__Problem statement__.
Copy each line of the following data that contains "maintenance".

#### Source data

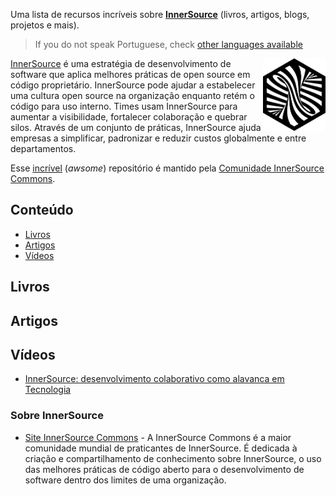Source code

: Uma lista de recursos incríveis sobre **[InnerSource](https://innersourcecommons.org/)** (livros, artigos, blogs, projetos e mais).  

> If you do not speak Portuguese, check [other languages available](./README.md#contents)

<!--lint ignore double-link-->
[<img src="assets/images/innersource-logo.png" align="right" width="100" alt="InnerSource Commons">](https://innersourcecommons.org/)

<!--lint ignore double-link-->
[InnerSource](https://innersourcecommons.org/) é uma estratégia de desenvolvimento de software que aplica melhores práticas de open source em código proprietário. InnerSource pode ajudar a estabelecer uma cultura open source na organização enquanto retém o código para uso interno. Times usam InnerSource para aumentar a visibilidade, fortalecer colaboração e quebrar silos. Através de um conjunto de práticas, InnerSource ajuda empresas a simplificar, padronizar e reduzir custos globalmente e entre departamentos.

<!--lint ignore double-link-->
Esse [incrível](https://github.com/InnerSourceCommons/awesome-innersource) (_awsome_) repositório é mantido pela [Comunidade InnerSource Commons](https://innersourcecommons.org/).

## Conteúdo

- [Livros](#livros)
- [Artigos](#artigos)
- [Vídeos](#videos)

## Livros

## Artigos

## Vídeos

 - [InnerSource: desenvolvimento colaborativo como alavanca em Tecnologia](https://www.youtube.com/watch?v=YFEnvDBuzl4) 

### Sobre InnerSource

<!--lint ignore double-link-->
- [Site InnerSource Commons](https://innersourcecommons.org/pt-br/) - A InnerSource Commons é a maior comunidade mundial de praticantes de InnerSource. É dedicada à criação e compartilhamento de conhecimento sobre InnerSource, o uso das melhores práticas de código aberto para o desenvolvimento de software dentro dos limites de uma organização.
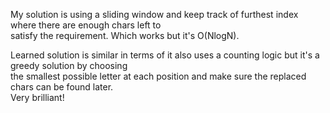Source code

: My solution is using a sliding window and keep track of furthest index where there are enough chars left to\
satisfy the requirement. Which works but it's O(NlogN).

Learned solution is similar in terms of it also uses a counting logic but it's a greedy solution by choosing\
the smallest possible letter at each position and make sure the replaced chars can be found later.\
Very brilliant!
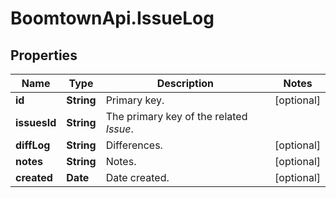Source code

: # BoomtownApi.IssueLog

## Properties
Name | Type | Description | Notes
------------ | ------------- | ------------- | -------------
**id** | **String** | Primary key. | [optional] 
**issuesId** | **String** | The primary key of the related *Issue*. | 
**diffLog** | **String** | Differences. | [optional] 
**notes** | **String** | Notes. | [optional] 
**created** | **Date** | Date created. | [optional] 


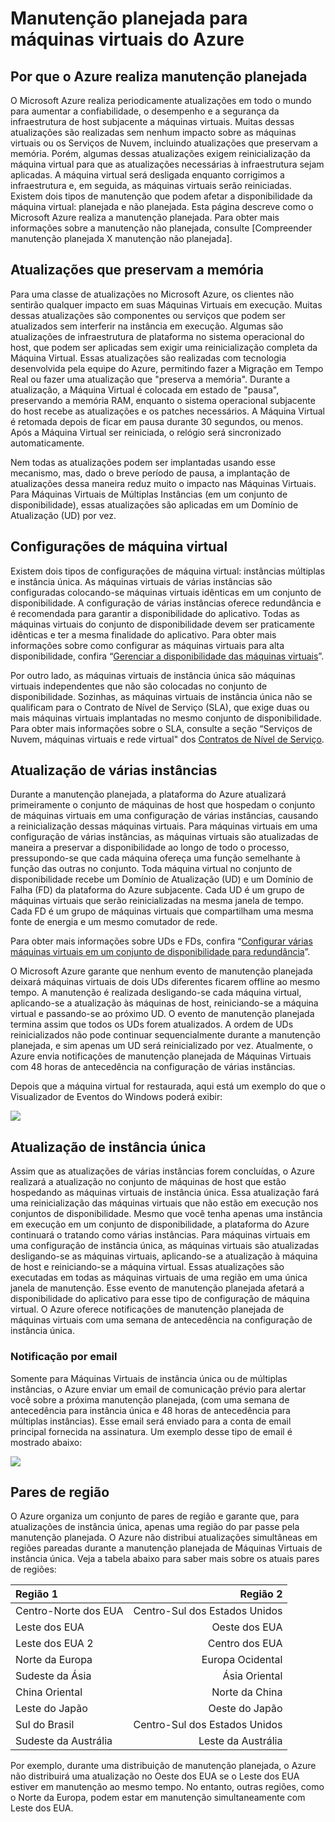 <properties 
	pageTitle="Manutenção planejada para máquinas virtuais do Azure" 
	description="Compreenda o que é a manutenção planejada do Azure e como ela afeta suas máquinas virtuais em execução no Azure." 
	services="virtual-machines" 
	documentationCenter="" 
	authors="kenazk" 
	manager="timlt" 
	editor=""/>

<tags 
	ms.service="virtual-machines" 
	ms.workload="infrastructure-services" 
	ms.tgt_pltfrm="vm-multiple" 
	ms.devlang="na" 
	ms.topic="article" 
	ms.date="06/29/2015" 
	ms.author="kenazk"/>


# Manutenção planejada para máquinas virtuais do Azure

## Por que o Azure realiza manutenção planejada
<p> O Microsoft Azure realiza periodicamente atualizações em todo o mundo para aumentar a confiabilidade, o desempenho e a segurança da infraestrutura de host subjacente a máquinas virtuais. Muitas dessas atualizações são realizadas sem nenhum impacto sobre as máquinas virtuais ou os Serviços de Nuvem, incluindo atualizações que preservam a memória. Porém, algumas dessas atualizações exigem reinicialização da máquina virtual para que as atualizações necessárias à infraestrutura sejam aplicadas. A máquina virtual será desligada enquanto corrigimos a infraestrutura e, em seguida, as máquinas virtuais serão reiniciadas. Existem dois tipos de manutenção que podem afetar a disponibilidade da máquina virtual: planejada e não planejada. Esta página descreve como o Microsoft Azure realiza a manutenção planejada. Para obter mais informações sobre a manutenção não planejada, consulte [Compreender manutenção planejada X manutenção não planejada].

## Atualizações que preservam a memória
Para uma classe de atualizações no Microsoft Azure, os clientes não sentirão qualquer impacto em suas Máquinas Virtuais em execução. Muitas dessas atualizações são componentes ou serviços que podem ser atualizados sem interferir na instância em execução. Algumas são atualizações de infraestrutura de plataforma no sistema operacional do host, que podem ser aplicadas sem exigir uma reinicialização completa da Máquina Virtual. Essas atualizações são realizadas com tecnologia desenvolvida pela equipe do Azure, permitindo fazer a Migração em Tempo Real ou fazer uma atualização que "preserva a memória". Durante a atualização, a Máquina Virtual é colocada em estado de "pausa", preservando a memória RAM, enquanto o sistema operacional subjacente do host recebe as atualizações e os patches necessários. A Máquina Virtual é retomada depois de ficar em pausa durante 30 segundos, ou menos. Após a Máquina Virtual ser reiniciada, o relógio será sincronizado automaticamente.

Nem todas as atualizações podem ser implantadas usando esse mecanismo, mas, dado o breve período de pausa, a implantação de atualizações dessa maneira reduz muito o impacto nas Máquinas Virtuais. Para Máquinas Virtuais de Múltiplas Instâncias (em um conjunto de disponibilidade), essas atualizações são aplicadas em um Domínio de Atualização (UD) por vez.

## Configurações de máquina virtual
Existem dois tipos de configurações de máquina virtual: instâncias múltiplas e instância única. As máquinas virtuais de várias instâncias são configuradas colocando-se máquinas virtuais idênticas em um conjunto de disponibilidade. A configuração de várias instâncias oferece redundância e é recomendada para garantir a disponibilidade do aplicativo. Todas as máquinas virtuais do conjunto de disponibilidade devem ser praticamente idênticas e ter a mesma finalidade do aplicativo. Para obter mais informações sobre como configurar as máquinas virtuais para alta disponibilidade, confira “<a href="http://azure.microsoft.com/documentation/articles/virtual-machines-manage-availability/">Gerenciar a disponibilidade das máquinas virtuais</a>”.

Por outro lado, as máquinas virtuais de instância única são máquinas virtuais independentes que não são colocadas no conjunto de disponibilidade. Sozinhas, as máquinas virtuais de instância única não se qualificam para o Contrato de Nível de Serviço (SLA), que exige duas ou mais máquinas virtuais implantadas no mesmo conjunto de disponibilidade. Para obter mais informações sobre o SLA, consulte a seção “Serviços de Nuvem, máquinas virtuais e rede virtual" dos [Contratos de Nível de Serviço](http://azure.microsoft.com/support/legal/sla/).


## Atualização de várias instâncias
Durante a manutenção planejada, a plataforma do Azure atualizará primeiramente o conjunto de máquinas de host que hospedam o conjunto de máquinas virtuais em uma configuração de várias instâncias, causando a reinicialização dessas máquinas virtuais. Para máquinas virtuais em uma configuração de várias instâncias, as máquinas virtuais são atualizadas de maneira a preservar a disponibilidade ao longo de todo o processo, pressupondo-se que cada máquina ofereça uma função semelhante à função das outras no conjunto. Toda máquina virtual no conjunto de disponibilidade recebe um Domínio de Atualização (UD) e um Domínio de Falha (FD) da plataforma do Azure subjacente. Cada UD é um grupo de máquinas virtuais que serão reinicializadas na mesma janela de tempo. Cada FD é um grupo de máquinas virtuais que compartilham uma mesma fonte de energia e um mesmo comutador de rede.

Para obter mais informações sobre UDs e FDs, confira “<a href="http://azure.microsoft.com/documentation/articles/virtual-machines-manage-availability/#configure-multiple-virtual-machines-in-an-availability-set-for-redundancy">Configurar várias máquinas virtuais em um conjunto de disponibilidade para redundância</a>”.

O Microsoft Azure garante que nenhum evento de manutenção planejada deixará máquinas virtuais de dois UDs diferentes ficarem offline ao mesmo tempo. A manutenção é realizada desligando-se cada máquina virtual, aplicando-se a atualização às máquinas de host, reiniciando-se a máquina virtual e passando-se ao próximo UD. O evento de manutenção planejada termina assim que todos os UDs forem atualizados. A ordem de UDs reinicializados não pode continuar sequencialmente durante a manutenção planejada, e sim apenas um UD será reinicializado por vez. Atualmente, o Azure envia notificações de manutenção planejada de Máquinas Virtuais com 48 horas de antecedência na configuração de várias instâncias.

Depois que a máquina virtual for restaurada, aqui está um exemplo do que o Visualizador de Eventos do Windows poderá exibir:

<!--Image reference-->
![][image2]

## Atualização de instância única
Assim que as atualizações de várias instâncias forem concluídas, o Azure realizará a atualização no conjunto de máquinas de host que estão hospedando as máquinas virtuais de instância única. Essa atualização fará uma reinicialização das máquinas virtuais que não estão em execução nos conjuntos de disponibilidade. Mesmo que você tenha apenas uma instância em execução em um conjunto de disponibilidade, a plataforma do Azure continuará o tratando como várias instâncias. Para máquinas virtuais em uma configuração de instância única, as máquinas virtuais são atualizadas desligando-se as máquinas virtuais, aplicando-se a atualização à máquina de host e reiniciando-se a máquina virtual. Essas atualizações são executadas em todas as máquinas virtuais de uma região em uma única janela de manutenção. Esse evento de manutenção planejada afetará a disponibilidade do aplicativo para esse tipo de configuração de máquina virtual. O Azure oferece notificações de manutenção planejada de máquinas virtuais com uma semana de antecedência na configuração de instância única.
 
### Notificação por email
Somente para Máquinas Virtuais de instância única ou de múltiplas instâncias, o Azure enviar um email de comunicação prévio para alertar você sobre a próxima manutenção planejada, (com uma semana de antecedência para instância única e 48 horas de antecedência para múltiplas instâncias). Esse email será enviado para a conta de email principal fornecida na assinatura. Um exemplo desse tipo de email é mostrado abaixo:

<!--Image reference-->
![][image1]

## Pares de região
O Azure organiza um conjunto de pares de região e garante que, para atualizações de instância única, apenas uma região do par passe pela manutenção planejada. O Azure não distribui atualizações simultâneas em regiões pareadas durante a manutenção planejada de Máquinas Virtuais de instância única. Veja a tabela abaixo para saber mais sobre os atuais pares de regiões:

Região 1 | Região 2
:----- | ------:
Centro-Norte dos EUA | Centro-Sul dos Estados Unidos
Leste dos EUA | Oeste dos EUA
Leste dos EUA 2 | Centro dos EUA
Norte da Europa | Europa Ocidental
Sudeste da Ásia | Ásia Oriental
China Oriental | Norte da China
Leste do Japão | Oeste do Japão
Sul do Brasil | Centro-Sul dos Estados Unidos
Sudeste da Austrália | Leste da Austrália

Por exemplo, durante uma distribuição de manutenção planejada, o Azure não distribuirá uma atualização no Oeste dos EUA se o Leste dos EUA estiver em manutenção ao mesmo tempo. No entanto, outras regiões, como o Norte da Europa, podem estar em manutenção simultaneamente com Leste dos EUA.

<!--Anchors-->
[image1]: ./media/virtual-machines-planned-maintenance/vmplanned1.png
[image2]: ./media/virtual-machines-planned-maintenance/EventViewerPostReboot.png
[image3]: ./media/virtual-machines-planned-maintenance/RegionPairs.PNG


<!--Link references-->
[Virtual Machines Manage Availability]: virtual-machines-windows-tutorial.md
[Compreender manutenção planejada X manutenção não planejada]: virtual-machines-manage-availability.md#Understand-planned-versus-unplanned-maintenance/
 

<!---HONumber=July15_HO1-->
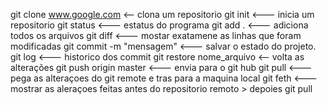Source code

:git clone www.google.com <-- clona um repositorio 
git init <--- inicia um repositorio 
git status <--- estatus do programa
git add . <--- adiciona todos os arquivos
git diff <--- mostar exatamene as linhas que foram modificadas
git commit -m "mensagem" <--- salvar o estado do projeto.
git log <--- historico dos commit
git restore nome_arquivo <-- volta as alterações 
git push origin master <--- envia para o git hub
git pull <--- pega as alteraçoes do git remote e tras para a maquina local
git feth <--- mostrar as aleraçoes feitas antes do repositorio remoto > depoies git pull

########

__Result of the task__.
[image1]: ./media/virtual-machines-planned-maintenance/vmplanned1.png
[image2]: ./media/virtual-machines-planned-maintenance/EventViewerPostReboot.png
[image3]: ./media/virtual-machines-planned-maintenance/RegionPairs.PNG
[Compreender manutenção planejada X manutenção não planejada]: virtual-machines-manage-availability.md#Understand-planned-versus-unplanned-maintenance/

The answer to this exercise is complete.